Sunday, September 19, 2010

Catch-18*

Just as you should never really judge a book by its cover (though of course we all do) you should also never judge a book by its title (though again: of course). I do know for a fact that there is a book out that discusses the original titles of books before they were changed into famous book titles, such as Trimalchio in West Egg being the original title for The Great Gatsby. How I know this is that the author of this book was a guest on that public radio show in New York City I once worked for. This was at a time when books like this really were able to be published with ease. And the book actually had a publicity team behind it.

Anyway. One of the absolute best titles of a book I can think of (which is also an excellent book) is Alice Mattison's book of intersecting stories called Men Giving Money, Women Yelling. I mean, jeez, you practically don't even have to read the book. You can buy it and just admire that title every single time you look at the cover. Some titles, like Infinite Jest, for example, sound cool and seem important. Or then there are titles like Roddy Doyle's The Woman Who Walked Into Doors and even Junot Diaz's The Brief Wondrous Life of Oscar Wao, which are wordy and evocative. In that category there is, of course, Raymond Carver's Will You Please Be Quiet Please?, which is a title that is very pleasing to say.

I find that one-word book titles don't really say enough, even though for bands that seems to be a fine way to go. The following are all good books, but they sound so ordinary: Jazz, Away, Intuition, Middlesex. The exception to this is Mary Roach's Stiff, a hilarious book about human cadavers.

There may actually be books that I have not read simply due to their titles, but I can't come up with any now.

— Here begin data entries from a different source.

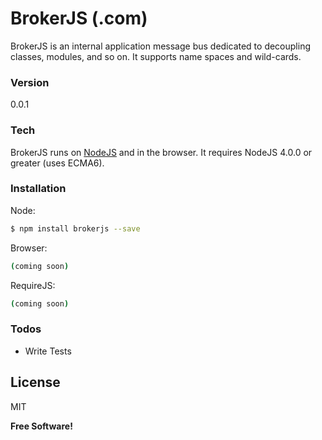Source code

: # BrokerJS (.com)

BrokerJS is an internal application message bus dedicated to decoupling classes, modules, and so on. It supports name spaces and wild-cards.
 
### Version
0.0.1

### Tech

BrokerJS runs on [NodeJS] and in the browser. It requires NodeJS 4.0.0 or greater (uses ECMA6).

### Installation

Node: 
```sh
$ npm install brokerjs --save
```

Browser: 
```sh
(coming soon)
```

RequireJS:
```sh
(coming soon)
```

### Todos

 - Write Tests

License
----

MIT


**Free Software!**

[//]: # (Links)

   [git-repo-url]: <https://github.com/echobnet/brokerjs>
   [NodeJS]: <http://nodejs.org>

Well, here's one: Thermodynamics and an Introduction to Thermostatistics.

Whenever I think about writing a book, I actually like to think about the title most of all. I mean, then you’d just have to write the book, right? I’ve come up with Someone Else’s Weekend (there's nothing wrong with using a song lyric as a title, right, Brett Easton Ellis?), but as of yet I have not written that particular book. Somehow the title is almost too good for what I've been planning to write. It's getting me way too distracted. As far as I’m concerned, that particular title is up for grabs.